**DIRECTIONS FOR THIS TASK**
In the entries below, every line with the string "project" is to be reported.

(Records contained in a dataset)
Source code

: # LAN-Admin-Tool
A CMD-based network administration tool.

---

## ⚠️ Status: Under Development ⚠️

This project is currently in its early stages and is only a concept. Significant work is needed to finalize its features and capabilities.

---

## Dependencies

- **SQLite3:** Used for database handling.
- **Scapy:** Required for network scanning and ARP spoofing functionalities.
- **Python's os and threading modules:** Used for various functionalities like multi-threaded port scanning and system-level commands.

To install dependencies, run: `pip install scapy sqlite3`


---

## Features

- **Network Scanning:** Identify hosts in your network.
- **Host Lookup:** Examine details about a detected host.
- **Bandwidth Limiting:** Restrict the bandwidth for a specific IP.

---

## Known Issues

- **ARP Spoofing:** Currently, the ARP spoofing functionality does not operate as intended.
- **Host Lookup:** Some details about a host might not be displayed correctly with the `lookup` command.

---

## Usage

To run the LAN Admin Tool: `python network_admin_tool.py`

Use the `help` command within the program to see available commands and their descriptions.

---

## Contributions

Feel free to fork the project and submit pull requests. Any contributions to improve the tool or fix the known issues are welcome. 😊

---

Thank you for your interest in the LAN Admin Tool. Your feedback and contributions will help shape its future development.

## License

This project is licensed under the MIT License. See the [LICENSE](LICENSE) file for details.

---

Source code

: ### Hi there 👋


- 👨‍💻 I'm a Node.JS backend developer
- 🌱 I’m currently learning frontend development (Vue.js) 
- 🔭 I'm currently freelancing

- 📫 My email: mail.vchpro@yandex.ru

**OUTPUT OF THE EXERCISE**
This project is currently in its early stages and is only a concept. Significant work is needed to finalize its features and capabilities.
Feel free to fork the project and submit pull requests. Any contributions to improve the tool or fix the known issues are welcome. 😊
This project is licensed under the MIT License. See the [LICENSE](LICENSE) file for details.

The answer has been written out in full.